DATASET EXTRACT:
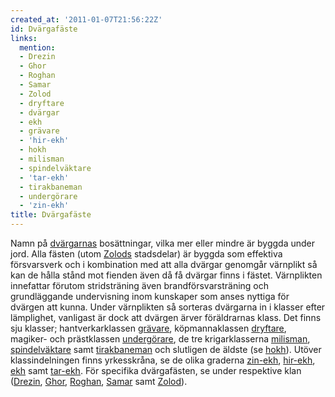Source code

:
 ```yaml
---
created_at: '2011-01-07T21:56:22Z'
id: Dvärgafäste
links:
  mention:
  - Drezin
  - Ghor
  - Roghan
  - Samar
  - Zolod
  - dryftare
  - dvärgar
  - ekh
  - grävare
  - 'hir-ekh'
  - hokh
  - milisman
  - spindelväktare
  - 'tar-ekh'
  - tirakbaneman
  - undergörare
  - 'zin-ekh'
title: Dvärgafäste
---
```


Namn på [dvärgarnas] bosättningar, vilka mer eller mindre är byggda under jord. Alla fästen (utom
[Zolods] stadsdelar) är byggda som effektiva försvarsverk och i kombination med att alla dvärgar
genomgår värnplikt så kan de hålla stånd mot fienden även då få dvärgar finns i fästet. Värnplikten
innefattar förutom stridsträning även brandförsvarsträning och grundläggande undervisning inom
kunskaper som anses nyttiga för dvärgen att kunna. Under värnplikten så sorteras dvärgarna in i
klasser efter lämplighet, vanligast är dock att dvärgen ärver föräldrarnas klass. Det finns sju
klasser; hantverkarklassen [grävare], köpmannaklassen [dryftare], magiker- och prästklassen
[undergörare], de tre krigarklasserna [milisman], [spindelväktare] samt [tirakbaneman] och slutligen
de äldste (se [hokh]). Utöver klassindelningen finns yrkesskråna, se de olika graderna [zin-ekh],
[hir-ekh], [ekh] samt [tar-ekh]. För specifika dvärgafästen, se under respektive klan ([Drezin],
[Ghor], [Roghan], [Samar] samt [Zolod][Zolods]).

  [dvärgarnas]: dvärgar
  [Zolods]: Zolod
  [grävare]: grävare
  [dryftare]: dryftare
  [undergörare]: undergörare
  [milisman]: milisman
  [spindelväktare]: spindelväktare
  [tirakbaneman]: tirakbaneman
  [hokh]: hokh
  [zin-ekh]: zin-ekh
  [hir-ekh]: hir-ekh
  [ekh]: ekh
  [tar-ekh]: tar-ekh
  [Drezin]: Drezin
  [Ghor]: Ghor
  [Roghan]: Roghan
  [Samar]: Samar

REQUIRED ACTION: Each line of the material that contains "dryftare" is to be counted, and only the total stated.

SOLUTION TO THIS PROBLEM: 3